The main constituent of saffron stigmas, crocin, has poor storage stability and is prone to degradation, as it contains multiple double bonds [12]. Numerous studies have been carried out to improve the stability of crocin by incapsulating it in nanosystems [[13], [14], [15]]. For example, chitosan/alginate nanoparticles entrapping crocin have shown to enhance the stability of crocin itself into gastrointestinal tract exhibiting antioxidant and anticancer properties [13,16]. Crocin-solid lipid nanoparticles showed a more prolonged antioxidant activity compared to free crocin [17].

The potential of nanosystems in ocular delivery has extensively been reported in the literature [18]. One of the polymers of choice to prepare colloidal drug carriers is chitosan (Ch) and its derivatives, indeed, chitosan-based nanosystems interact with corneal or conjunctival epithelium cells [19]. Once internalized by epithelial cells, these nanosystems might make the conjunctival and corneal epithelia reservoirs for drug delivery to the exterior or interior of the eye [20]. In addition, Ch, in virtue of its proved safety, has been approved by the Food and Drug Administration (FDA) for the preparation of functional foods.

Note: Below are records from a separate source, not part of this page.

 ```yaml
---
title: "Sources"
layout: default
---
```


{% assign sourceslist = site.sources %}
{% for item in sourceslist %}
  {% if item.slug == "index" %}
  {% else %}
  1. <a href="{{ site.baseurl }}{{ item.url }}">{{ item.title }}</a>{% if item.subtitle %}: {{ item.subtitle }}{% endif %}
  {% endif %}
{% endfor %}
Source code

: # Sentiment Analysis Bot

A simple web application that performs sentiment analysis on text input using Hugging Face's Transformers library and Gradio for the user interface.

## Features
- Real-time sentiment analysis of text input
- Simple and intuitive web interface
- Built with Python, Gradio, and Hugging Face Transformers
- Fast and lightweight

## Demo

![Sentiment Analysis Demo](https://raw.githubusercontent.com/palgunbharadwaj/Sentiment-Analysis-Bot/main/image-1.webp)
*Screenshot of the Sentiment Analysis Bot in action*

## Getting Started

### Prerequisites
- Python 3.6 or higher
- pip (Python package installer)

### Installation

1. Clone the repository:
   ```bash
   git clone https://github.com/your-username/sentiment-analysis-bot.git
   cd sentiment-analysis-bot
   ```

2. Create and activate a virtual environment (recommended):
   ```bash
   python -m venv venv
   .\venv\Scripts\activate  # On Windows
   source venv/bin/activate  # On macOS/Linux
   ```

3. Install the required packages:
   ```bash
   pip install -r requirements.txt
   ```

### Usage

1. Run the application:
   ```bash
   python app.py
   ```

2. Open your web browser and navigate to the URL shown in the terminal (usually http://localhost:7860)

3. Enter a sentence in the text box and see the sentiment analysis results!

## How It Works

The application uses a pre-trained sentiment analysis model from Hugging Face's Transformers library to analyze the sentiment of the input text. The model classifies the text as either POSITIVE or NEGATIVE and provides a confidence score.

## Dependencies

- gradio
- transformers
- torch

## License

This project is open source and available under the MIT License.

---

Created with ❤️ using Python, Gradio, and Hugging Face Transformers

Recently, nanoparticles (NPs) based on Ch and hyaluronic acid were developed for the potential release of crocin and actinoquinol in the eye demonstrating in vitro a good ability to promote the absorption of the active ingredients [21]. For this reason, we decided to optimize the conditions for the preparation of self-assembling saffron extract nanoparticles (SE-NP) in the presence of chitosan without the addition of any cross-linker. In fact, the objective of this study has been to develop an ocular formulation based on self-assembling and mucoadhesive nanoparticles to prolong the residence time of the crocin contained in the saffron extract in the precorneal area. In the present study, the nature of the interaction between SE and Ch to form self-assembling nanoparticles, as well as the ability of SE-NP to protect crocin from degradation and to improve the precorneal residence time in the rabbit eyes have been investigated.